(Dataset entries)
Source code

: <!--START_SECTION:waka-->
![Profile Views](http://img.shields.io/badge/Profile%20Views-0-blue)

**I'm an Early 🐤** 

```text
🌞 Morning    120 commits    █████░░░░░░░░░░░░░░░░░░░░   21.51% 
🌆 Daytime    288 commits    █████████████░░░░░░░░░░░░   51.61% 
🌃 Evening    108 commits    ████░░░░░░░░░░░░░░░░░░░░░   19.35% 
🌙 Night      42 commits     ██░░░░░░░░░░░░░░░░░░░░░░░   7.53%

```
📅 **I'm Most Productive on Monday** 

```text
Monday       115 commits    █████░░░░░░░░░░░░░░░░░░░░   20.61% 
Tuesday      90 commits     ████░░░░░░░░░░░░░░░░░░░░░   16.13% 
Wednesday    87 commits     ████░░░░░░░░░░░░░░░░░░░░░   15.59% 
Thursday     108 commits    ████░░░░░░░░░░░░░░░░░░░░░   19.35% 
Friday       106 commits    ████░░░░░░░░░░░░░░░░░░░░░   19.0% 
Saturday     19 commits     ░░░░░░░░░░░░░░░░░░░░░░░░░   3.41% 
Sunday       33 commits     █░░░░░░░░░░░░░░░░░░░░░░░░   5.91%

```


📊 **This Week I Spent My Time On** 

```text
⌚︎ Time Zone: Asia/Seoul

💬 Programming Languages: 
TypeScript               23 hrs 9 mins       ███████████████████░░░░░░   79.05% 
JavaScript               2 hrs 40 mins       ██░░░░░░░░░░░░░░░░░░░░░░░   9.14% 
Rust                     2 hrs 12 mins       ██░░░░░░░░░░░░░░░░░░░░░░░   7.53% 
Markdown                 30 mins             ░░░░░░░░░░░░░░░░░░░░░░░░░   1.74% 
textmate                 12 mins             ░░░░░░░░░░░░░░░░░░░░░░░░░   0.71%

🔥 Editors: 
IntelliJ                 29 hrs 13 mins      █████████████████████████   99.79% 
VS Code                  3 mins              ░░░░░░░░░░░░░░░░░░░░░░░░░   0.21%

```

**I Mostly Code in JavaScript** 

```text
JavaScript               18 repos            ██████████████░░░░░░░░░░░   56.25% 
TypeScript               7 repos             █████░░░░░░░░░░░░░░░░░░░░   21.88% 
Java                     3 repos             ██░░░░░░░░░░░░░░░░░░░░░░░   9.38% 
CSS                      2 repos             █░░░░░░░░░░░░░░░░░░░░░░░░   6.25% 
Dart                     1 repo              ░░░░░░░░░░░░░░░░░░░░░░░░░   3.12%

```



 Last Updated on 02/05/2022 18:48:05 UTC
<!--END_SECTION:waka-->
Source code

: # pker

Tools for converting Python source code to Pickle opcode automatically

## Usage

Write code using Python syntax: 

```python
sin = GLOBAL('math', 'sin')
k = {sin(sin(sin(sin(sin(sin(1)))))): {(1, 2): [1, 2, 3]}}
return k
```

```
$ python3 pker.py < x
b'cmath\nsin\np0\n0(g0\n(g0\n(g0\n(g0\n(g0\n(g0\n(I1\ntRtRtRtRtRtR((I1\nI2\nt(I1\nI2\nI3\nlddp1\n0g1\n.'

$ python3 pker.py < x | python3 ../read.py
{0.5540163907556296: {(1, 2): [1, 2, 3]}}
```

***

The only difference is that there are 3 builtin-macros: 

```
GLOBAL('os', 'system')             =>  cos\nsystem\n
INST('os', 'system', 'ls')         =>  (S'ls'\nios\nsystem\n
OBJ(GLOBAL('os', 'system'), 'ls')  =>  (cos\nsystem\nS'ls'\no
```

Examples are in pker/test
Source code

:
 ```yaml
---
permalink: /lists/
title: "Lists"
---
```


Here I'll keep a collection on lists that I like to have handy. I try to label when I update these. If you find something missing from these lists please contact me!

Task item:
In the data above, copy every line where the string "that" appears.

Solution for this exercise:
The only difference is that there are 3 builtin-macros: 
Here I'll keep a collection on lists that I like to have handy. I try to label when I update these. If you find something missing from these lists please contact me!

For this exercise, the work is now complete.